Talk:Subset sum problem

From Rosetta Code

I ran into some unanticipated implementation issues the last time I tried to create a task, so I'd like to request feedback on this one before promoting it even though it seems straightforward enough to me.

Sluggo 15:58, 1 January 2012 (UTC)

1) Why the words? 2) Caution about trying all subsets being "infeasible" seems superfulous. The problem is NP-complete, so for any algorithm, it's easy enough to construct a data set that will run (practically) forever or exhaust memory. --Ledrug 08:16, 2 January 2012 (UTC)
Thank you for your comments. My rationale is as follows. 1) Any practical application in which this calculation is needed would probably pertain to something more than just integers (e.g., the Dropbox candidate screening exercise). The words are there to stand in for whatever the integers might represent, and thereby to allow other programming language features than arithmetic to be demonstrated in the solutions. 2) Although this is an NP complete problem, an efficient implementation is possible in practice when the weights are restricted to a manageable range as stipulated (e.g., -1000 to 1000). One only needs a bit vector with an entry for each possible sum, and a linear time traversal of the word list.

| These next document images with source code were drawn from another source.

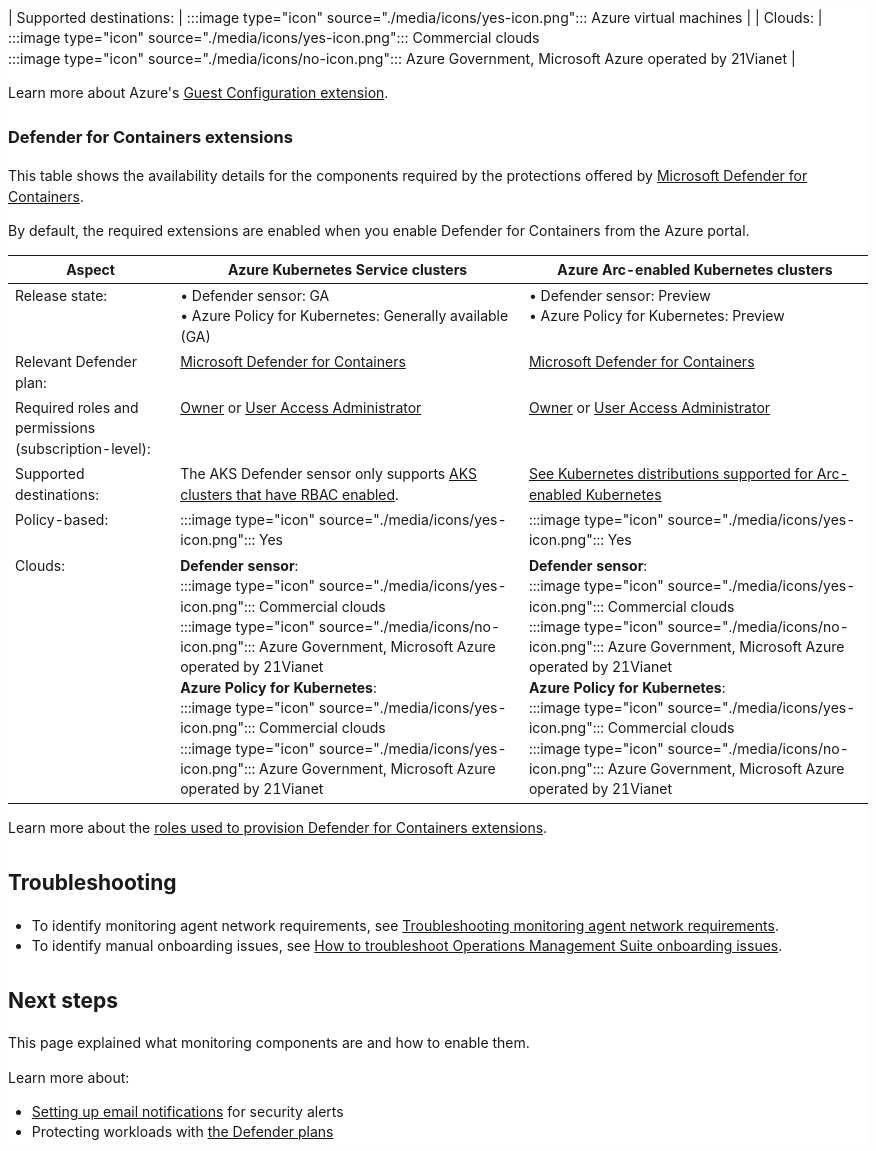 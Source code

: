 | Supported destinations:                              | :::image type="icon" source="./media/icons/yes-icon.png"::: Azure virtual machines                                                                                                 |
| Clouds:                                              | :::image type="icon" source="./media/icons/yes-icon.png"::: Commercial clouds<br>:::image type="icon" source="./media/icons/no-icon.png"::: Azure Government, Microsoft Azure operated by 21Vianet |

Learn more about Azure's [Guest Configuration extension](../governance/machine-configuration/overview.md).

### Defender for Containers extensions

This table shows the availability details for the components required by the protections offered by [Microsoft Defender for Containers](defender-for-containers-introduction.md).

By default, the required extensions are enabled when you enable Defender for Containers from the Azure portal.

| Aspect                                               | Azure Kubernetes Service clusters                                                      | Azure Arc-enabled Kubernetes clusters                                                       |
|------------------------------------------------------|----------------------------------------------------------------------------------------|---------------------------------------------------------------------------------------------|
| Release state:                                       | • Defender sensor: GA<br> • Azure Policy for Kubernetes: Generally available (GA) | • Defender sensor: Preview<br> • Azure Policy for Kubernetes: Preview |
| Relevant Defender plan:                              | [Microsoft Defender for Containers](defender-for-containers-introduction.md)           | [Microsoft Defender for Containers](defender-for-containers-introduction.md)                |
| Required roles and permissions (subscription-level): | [Owner](../role-based-access-control/built-in-roles.md#owner) or [User Access Administrator](../role-based-access-control/built-in-roles.md#user-access-administrator)                          | [Owner](../role-based-access-control/built-in-roles.md#owner) or [User Access Administrator](../role-based-access-control/built-in-roles.md#user-access-administrator)                               |
| Supported destinations:                              | The AKS Defender sensor only supports [AKS clusters that have RBAC enabled](../aks/concepts-identity.md#kubernetes-rbac).                                                                                   | [See Kubernetes distributions supported for Arc-enabled Kubernetes](supported-machines-endpoint-solutions-clouds-containers.md?tabs=azure-aks#kubernetes-distributions-and-configurations)             |
| Policy-based:                                        | :::image type="icon" source="./media/icons/yes-icon.png"::: Yes                        | :::image type="icon" source="./media/icons/yes-icon.png"::: Yes                             |
| Clouds:                                              | **Defender sensor**:<br>:::image type="icon" source="./media/icons/yes-icon.png"::: Commercial clouds<br>:::image type="icon" source="./media/icons/no-icon.png"::: Azure Government, Microsoft Azure operated by 21Vianet<br>**Azure Policy for Kubernetes**:<br>:::image type="icon" source="./media/icons/yes-icon.png"::: Commercial clouds<br>:::image type="icon" source="./media/icons/yes-icon.png"::: Azure Government, Microsoft Azure operated by 21Vianet|**Defender sensor**:<br>:::image type="icon" source="./media/icons/yes-icon.png"::: Commercial clouds<br>:::image type="icon" source="./media/icons/no-icon.png"::: Azure Government, Microsoft Azure operated by 21Vianet<br>**Azure Policy for Kubernetes**:<br>:::image type="icon" source="./media/icons/yes-icon.png"::: Commercial clouds<br>:::image type="icon" source="./media/icons/no-icon.png"::: Azure Government, Microsoft Azure operated by 21Vianet|

Learn more about the [roles used to provision Defender for Containers extensions](permissions.md#roles-used-to-automatically-provision-agents-and-extensions).

## Troubleshooting

- To identify monitoring agent network requirements, see [Troubleshooting monitoring agent network requirements](troubleshooting-guide.md#mon-network-req).
- To identify manual onboarding issues, see [How to troubleshoot Operations Management Suite onboarding issues](https://support.microsoft.com/help/3126513/how-to-troubleshoot-operations-management-suite-onboarding-issues).

## Next steps

This page explained what monitoring components are and how to enable them.

Learn more about:

- [Setting up email notifications](configure-email-notifications.md) for security alerts
- Protecting workloads with [the Defender plans](defender-for-cloud-introduction.md#protect-cloud-workloads)
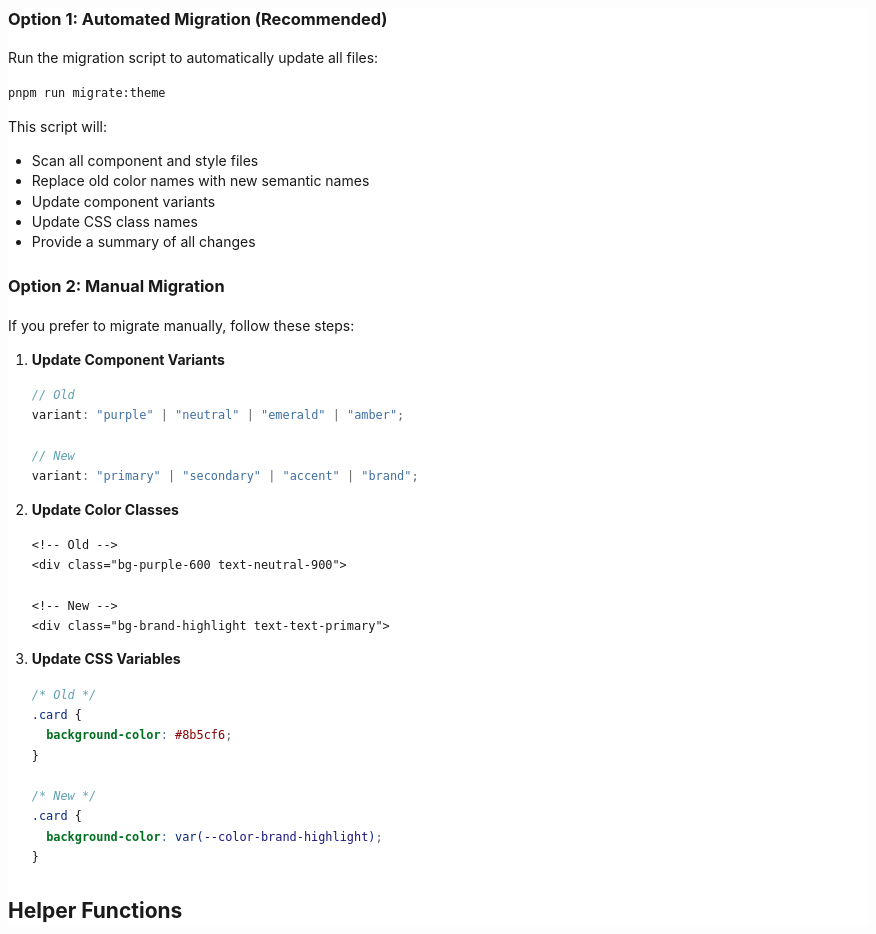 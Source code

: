 ### Option 1: Automated Migration (Recommended)

Run the migration script to automatically update all files:

```bash
pnpm run migrate:theme
```

This script will:

- Scan all component and style files
- Replace old color names with new semantic names
- Update component variants
- Update CSS class names
- Provide a summary of all changes

### Option 2: Manual Migration

If you prefer to migrate manually, follow these steps:

1. **Update Component Variants**

   ```typescript
   // Old
   variant: "purple" | "neutral" | "emerald" | "amber";

   // New
   variant: "primary" | "secondary" | "accent" | "brand";
   ```

2. **Update Color Classes**

   ```astro
   <!-- Old -->
   <div class="bg-purple-600 text-neutral-900">

   <!-- New -->
   <div class="bg-brand-highlight text-text-primary">
   ```

3. **Update CSS Variables**

   ```css
   /* Old */
   .card {
     background-color: #8b5cf6;
   }

   /* New */
   .card {
     background-color: var(--color-brand-highlight);
   }
   ```

## Helper Functions
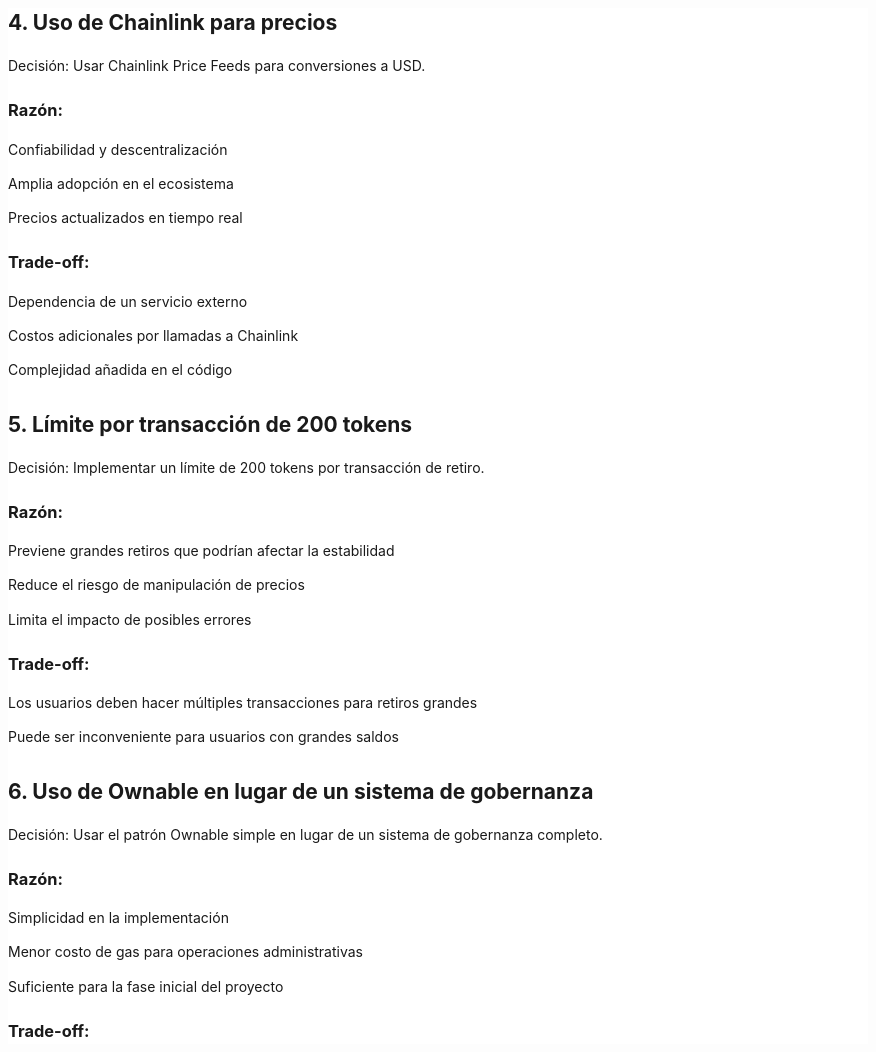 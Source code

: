
## 4. Uso de Chainlink para precios

Decisión: Usar Chainlink Price Feeds para conversiones a USD.


### Razón:

Confiabilidad y descentralización

Amplia adopción en el ecosistema

Precios actualizados en tiempo real


### Trade-off:

Dependencia de un servicio externo

Costos adicionales por llamadas a Chainlink

Complejidad añadida en el código


## 5. Límite por transacción de 200 tokens

Decisión: Implementar un límite de 200 tokens por transacción de retiro.


### Razón:

Previene grandes retiros que podrían afectar la estabilidad

Reduce el riesgo de manipulación de precios

Limita el impacto de posibles errores


### Trade-off:

Los usuarios deben hacer múltiples transacciones para retiros grandes

Puede ser inconveniente para usuarios con grandes saldos


## 6. Uso de Ownable en lugar de un sistema de gobernanza

Decisión: Usar el patrón Ownable simple en lugar de un sistema de gobernanza completo.


### Razón:

Simplicidad en la implementación

Menor costo de gas para operaciones administrativas

Suficiente para la fase inicial del proyecto


### Trade-off:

I wanted to make it clear that an alternative to the brute force solution exists and is appropriate. --Sluggo 01:05, 3 January 2012 (UTC)

how many solutions?

I was wondering how many solutions there are for the sample names/weights shown, so I ran my REXX program with a "stop" value of 32,000. The REXX program found that many results.
Does anyone have a fast program that could the find exact number of results (whose weights add up to zero)?
Since REXX is an interpretive language, it's not exactly a speed demon for these types of number crunching. -- Gerard Schildberger 18:03, 3 May 2012 (UTC)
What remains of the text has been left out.